Si vemos en retrospectiva este episodio en tres actos, las preguntas que quedan en el aire están dirigidas directamente a las mujeres que frecuentamos estos espacios. Estamos lejos de asistir a la extinción total de los “All Male Panel” y los dinosaurios que coexisten en ellos. La distancia que queda recorrer nos advierte de la vigencia de nuestras demandas. Hay que reparar sobre el contenido que las instituciones le otorgan a los espacios y mecanismos con los que se pretenden hacer efectivas. Es decir, importa cómo somos incluidas, qué clase de discursos y narrativas son utilizados para justificar nuestra posición como interlocutoras. No deberíamos abandonar la actitud de sospecha y vigilancia sobre estos detalles, que terminan por marcar la diferencia entre una cuota para salir “bien parado” de una ola de críticas y un efecto de la tendencia al cambio cualitativo.

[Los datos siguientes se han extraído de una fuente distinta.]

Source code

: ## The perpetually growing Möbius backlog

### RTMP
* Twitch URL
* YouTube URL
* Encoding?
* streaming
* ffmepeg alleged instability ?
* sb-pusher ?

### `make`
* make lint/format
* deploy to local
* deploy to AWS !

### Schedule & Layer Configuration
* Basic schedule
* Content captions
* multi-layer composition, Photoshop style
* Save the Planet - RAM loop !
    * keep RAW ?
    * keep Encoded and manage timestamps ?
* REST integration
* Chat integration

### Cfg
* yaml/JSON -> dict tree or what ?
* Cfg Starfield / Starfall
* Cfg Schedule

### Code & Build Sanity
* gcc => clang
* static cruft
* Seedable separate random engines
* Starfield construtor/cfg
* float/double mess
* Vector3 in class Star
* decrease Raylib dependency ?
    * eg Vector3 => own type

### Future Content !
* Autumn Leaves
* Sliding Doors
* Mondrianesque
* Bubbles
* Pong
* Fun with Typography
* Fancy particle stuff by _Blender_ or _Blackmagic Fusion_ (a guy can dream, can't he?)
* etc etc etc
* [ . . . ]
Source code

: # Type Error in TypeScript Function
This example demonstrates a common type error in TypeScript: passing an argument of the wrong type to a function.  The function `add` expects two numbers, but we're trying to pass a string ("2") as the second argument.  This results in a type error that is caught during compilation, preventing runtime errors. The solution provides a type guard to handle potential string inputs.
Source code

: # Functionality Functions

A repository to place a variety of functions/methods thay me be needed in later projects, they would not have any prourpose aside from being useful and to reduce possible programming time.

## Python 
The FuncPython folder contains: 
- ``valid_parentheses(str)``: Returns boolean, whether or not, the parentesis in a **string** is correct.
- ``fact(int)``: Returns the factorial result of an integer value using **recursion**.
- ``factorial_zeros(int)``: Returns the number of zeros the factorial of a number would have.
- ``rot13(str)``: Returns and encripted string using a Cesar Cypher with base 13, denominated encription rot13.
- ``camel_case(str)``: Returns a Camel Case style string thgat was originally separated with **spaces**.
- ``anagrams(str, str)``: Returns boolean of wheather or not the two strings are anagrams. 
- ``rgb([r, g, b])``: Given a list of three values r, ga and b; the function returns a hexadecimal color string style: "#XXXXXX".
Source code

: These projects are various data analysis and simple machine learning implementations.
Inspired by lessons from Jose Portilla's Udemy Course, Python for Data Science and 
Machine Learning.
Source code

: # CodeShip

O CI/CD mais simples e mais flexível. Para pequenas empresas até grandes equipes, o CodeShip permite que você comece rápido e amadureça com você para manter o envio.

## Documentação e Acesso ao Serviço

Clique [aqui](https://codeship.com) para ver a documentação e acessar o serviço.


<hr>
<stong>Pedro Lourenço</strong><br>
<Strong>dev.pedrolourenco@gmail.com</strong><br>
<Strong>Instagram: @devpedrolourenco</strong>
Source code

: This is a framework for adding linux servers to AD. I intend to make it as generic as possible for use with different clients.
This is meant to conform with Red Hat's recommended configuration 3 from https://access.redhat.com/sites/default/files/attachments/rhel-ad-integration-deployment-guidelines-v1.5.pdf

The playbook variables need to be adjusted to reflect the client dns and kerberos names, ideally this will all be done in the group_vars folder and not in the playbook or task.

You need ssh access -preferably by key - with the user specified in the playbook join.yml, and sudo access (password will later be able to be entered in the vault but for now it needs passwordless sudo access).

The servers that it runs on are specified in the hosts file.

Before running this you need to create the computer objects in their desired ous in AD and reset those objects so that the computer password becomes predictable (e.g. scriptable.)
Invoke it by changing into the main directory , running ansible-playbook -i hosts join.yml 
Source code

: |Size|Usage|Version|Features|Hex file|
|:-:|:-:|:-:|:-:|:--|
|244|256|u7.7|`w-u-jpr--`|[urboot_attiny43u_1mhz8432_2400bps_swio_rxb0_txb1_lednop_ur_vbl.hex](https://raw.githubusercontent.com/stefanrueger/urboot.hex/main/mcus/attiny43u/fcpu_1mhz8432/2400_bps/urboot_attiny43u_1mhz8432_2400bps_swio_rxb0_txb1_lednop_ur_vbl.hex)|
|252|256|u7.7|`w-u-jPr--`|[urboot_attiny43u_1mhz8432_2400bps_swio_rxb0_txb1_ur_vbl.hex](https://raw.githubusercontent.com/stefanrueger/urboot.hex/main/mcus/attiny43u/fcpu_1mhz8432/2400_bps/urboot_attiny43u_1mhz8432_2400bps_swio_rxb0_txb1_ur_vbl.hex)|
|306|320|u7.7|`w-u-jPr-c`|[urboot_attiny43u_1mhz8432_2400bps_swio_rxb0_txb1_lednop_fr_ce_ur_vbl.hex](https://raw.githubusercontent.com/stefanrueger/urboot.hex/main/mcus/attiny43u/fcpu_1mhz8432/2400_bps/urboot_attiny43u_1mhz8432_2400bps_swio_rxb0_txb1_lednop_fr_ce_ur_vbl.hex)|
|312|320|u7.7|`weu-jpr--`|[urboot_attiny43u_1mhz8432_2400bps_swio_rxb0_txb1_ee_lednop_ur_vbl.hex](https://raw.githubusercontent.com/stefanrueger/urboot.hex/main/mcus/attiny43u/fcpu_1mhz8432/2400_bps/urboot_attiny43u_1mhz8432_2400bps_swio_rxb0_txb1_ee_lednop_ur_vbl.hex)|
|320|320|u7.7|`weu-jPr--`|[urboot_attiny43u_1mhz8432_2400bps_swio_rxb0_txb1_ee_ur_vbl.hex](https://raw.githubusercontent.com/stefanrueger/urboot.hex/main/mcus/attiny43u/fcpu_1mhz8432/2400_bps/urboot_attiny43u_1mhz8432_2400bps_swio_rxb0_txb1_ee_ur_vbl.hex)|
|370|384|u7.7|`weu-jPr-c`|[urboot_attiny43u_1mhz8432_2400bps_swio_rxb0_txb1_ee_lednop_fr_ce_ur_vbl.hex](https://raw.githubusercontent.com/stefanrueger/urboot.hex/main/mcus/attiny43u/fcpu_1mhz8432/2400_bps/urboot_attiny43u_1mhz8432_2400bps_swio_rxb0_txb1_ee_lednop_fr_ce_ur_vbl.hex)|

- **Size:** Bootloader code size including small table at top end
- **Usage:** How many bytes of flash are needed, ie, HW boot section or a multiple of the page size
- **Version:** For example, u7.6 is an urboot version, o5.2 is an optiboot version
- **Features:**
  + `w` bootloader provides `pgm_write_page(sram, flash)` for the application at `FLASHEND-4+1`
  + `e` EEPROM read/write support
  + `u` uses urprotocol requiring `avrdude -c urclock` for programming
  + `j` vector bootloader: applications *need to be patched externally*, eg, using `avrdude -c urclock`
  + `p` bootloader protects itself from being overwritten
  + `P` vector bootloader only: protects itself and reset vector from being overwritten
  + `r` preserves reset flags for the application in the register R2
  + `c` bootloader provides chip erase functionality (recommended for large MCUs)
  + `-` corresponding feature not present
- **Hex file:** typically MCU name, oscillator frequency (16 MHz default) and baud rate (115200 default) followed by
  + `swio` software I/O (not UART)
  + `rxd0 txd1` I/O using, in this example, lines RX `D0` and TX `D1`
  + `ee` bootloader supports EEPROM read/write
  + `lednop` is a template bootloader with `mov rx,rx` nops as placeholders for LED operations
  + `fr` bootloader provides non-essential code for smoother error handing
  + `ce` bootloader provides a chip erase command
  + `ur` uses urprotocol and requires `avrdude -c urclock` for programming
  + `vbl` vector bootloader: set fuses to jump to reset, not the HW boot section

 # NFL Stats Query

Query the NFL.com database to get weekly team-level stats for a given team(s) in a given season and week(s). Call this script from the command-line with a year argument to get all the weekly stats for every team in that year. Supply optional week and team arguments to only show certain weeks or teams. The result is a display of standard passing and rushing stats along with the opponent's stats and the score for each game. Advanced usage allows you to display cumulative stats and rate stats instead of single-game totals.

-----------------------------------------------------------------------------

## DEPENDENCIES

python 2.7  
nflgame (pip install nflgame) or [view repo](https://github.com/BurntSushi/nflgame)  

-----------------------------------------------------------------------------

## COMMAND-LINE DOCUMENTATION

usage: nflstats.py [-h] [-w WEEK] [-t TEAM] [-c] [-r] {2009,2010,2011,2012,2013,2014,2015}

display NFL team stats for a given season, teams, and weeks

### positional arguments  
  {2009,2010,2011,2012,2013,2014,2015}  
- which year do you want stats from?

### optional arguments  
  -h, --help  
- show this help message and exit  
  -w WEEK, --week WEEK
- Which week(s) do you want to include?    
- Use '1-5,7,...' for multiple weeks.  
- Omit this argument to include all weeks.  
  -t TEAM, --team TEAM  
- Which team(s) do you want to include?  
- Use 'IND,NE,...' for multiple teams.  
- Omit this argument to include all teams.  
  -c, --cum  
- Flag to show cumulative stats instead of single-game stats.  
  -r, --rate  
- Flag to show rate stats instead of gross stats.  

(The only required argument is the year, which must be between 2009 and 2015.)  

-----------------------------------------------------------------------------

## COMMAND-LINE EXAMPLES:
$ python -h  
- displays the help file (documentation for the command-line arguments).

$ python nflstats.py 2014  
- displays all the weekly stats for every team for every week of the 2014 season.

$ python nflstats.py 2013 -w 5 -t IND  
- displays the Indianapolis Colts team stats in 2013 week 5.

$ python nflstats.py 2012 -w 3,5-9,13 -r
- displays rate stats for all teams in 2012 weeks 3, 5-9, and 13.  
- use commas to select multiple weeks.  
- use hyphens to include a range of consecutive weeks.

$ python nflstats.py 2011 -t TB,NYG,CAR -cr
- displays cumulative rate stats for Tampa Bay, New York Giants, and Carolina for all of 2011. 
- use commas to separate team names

Con mayor urgencia aún, también es necesario remarcar el carácter colectivo de estas demandas frente a la promoción individual de la producción literaria, a la que las dinámicas de los mercados culturales nos empujan en algunas circunstancias. Esta es otra forma de negarnos a ser condicionadas para acceder a la esfera pública a partir de nuestra utilidad, simpatía o conveniencia. Finalmente, las mujeres en estos espacios no somos sujetos pasivos en espera de la benevolencia de las autoridades literarias. Si es posible que las escritoras nos pronunciemos de forma crítica sobre estas omisiones y ausencias, es porque cargamos con una tradición de mujeres que lo hicieron en su momento. Personalmente, asumo esta tradición como una deuda. En ese sentido, importan las condiciones que aceptamos y las narrativas o genealogías que decidimos sostener en los espacios a los que accedemos. Y por qué no, también importa emplazar a colegas, colegos y colegues a posicionarse al respecto.

Una costumbre difícil de desaprender es la del imperativo de la sonrisa que recae sobre las mujeres desde nuestros primeros años de aprendizaje para ser arrojadas a la convivencia patriarcal. “Sonríe más, que te ves más guapa” es algo que una escucha en la calle como un “piropo” inocente y bien intencionado. Sin embargo, también es un dispositivo para apagar incendios y calmar las aguas partidas. Pedirle a una mujer que sonría, en los códigos de la socialización misógina, es pedirle que se calle. Y es difícil no ceder ante el contentamiento, sobre todo porque la sospecha crítica es una carga agotadora. Pero a estas alturas, la sensación de que “todo está resuelto” debería inquietarnos. Lo cierto es que hay asuntos que quedan pendientes dentro (y fuera) del mundillo literario. Los festivales pasan. Las omisiones, las ausencias y los silencios cómplices, aun así, permanecen. Habría que seguir haciendo ruido. Si no es ahora, cuándo.